• [What is required]
Repeat exactly, and only, the lines from the line containing "- **Defect Discovery:**" through the last line of the records below, including both.

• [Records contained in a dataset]
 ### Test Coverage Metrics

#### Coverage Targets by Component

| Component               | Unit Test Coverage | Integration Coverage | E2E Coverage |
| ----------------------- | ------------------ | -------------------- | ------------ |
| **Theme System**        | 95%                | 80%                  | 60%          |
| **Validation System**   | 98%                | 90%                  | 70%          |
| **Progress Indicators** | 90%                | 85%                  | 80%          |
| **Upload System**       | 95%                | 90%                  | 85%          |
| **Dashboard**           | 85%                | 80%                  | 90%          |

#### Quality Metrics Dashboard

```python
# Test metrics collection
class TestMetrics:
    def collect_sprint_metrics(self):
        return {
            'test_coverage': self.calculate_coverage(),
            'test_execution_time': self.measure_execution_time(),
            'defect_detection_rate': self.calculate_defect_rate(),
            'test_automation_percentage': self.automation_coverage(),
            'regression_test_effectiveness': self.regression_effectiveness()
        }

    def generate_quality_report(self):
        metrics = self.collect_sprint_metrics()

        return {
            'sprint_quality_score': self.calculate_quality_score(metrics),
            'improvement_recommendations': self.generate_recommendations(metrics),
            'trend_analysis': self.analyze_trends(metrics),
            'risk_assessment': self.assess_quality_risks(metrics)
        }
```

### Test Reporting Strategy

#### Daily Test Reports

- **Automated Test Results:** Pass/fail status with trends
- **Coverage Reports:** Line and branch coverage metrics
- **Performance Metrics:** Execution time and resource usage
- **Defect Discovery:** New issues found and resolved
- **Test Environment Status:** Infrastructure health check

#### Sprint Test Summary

• [Exercise result]
- **Defect Discovery:** New issues found and resolved
- **Test Environment Status:** Infrastructure health check

#### Sprint Test Summary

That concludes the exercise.